* What you are asked to do *
Of the material below, the lines to be retyped are those from the line containing "### 🎨 Visual Canvas Editor" through the line containing "- **Create connections**: Hold", inclusive; reproduce them exactly.

* Given data *
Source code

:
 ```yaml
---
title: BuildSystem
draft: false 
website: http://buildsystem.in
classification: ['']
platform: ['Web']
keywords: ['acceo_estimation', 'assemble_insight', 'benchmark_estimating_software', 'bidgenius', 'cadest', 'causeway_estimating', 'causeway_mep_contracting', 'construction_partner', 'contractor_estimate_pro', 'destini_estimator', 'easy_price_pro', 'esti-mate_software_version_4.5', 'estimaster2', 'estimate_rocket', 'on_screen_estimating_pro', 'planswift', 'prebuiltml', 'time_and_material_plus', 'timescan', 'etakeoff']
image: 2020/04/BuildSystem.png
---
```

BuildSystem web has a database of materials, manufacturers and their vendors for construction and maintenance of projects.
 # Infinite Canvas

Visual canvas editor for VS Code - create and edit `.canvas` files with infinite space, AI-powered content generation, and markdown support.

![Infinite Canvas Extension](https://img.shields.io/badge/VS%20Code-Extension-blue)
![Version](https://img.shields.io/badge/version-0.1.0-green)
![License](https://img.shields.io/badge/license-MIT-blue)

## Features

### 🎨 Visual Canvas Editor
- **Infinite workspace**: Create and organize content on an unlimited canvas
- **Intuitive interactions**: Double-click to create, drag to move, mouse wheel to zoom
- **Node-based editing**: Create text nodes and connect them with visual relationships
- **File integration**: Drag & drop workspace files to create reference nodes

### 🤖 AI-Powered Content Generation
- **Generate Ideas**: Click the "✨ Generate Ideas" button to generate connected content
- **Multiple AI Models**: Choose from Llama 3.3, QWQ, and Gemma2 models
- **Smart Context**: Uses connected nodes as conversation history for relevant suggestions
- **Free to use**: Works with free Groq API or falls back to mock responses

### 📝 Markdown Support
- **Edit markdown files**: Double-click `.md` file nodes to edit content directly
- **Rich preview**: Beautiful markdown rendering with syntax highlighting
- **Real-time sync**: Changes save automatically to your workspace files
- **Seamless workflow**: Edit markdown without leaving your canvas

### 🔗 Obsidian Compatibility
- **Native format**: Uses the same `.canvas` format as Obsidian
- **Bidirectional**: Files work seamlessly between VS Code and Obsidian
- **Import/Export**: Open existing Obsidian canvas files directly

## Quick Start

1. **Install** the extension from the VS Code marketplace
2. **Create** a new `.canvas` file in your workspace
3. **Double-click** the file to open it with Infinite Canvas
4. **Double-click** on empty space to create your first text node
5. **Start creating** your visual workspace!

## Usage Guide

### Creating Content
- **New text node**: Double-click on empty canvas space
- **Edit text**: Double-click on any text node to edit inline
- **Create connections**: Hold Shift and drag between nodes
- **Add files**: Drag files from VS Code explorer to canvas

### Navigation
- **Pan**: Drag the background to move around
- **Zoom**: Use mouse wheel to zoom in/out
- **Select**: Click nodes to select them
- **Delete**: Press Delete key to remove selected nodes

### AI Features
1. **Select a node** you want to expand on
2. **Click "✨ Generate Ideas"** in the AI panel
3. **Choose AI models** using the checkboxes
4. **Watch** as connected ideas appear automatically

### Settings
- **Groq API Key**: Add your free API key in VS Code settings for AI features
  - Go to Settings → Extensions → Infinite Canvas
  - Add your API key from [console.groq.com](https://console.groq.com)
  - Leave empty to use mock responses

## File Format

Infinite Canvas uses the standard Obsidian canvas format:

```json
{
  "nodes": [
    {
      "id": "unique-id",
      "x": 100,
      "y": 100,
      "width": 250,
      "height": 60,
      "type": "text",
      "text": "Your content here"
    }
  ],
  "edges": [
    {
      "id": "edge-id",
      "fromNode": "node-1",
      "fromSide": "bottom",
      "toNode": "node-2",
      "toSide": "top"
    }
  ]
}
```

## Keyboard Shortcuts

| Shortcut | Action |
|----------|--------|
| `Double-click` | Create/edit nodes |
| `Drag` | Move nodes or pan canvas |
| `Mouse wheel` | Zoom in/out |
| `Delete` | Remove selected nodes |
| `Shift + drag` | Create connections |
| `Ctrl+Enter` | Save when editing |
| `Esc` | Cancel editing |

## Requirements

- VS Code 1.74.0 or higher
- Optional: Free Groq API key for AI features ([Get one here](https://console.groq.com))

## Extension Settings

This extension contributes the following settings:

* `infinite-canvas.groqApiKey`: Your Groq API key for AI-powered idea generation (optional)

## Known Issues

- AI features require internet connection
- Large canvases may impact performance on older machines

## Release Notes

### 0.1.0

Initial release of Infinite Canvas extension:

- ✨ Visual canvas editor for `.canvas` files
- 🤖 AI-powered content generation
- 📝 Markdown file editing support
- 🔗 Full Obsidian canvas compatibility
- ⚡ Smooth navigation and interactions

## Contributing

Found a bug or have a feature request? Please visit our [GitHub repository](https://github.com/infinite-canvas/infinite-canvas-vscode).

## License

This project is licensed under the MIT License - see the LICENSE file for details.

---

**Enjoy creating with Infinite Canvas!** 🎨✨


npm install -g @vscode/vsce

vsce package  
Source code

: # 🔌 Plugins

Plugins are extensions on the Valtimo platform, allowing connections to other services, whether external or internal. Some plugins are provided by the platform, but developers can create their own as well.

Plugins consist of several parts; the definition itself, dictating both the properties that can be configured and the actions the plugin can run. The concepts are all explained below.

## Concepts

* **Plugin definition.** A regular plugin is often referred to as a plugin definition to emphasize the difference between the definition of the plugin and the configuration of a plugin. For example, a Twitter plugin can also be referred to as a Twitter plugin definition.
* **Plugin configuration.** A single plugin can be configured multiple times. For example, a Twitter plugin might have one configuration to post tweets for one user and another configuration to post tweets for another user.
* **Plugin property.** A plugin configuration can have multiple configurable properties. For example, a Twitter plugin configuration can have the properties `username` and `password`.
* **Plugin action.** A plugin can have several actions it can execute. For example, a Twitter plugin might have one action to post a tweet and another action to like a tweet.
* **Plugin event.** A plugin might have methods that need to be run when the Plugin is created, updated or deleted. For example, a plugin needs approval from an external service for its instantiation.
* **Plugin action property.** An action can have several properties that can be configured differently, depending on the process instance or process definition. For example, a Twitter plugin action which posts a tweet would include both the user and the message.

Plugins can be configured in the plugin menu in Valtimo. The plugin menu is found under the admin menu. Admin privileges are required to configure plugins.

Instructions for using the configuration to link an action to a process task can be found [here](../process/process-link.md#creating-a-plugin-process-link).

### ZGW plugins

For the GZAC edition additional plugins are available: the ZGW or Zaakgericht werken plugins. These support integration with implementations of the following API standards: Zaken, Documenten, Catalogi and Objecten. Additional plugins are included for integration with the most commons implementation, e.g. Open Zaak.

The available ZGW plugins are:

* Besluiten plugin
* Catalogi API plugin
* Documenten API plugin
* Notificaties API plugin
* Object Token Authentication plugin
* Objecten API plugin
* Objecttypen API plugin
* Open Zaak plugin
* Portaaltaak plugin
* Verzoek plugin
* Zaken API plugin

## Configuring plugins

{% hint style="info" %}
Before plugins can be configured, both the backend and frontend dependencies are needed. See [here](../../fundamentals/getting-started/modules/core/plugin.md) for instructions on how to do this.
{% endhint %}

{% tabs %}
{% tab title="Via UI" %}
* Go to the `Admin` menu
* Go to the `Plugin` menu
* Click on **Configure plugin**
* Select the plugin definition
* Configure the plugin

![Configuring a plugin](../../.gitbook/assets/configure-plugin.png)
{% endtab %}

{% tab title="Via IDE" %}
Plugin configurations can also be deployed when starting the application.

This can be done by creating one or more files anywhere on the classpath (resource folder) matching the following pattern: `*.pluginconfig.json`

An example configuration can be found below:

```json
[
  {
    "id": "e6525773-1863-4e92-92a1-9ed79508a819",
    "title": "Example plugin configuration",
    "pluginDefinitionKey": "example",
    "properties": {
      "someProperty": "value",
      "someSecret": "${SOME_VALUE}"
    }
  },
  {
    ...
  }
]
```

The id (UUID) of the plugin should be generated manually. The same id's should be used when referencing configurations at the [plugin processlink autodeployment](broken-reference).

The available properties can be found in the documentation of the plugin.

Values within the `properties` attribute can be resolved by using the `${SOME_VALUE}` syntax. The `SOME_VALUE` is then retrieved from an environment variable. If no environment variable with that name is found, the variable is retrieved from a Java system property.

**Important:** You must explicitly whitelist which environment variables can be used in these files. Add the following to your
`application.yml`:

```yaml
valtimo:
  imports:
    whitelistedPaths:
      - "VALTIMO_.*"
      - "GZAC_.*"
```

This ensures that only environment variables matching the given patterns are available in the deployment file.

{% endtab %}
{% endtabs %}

* Result *
### 🎨 Visual Canvas Editor
- **Infinite workspace**: Create and organize content on an unlimited canvas
- **Intuitive interactions**: Double-click to create, drag to move, mouse wheel to zoom
- **Node-based editing**: Create text nodes and connect them with visual relationships
- **File integration**: Drag & drop workspace files to create reference nodes

### 🤖 AI-Powered Content Generation
- **Generate Ideas**: Click the "✨ Generate Ideas" button to generate connected content
- **Multiple AI Models**: Choose from Llama 3.3, QWQ, and Gemma2 models
- **Smart Context**: Uses connected nodes as conversation history for relevant suggestions
- **Free to use**: Works with free Groq API or falls back to mock responses

### 📝 Markdown Support
- **Edit markdown files**: Double-click `.md` file nodes to edit content directly
- **Rich preview**: Beautiful markdown rendering with syntax highlighting
- **Real-time sync**: Changes save automatically to your workspace files
- **Seamless workflow**: Edit markdown without leaving your canvas

### 🔗 Obsidian Compatibility
- **Native format**: Uses the same `.canvas` format as Obsidian
- **Bidirectional**: Files work seamlessly between VS Code and Obsidian
- **Import/Export**: Open existing Obsidian canvas files directly

## Quick Start

1. **Install** the extension from the VS Code marketplace
2. **Create** a new `.canvas` file in your workspace
3. **Double-click** the file to open it with Infinite Canvas
4. **Double-click** on empty space to create your first text node
5. **Start creating** your visual workspace!

## Usage Guide

### Creating Content
- **New text node**: Double-click on empty canvas space
- **Edit text**: Double-click on any text node to edit inline
- **Create connections**: Hold Shift and drag between nodes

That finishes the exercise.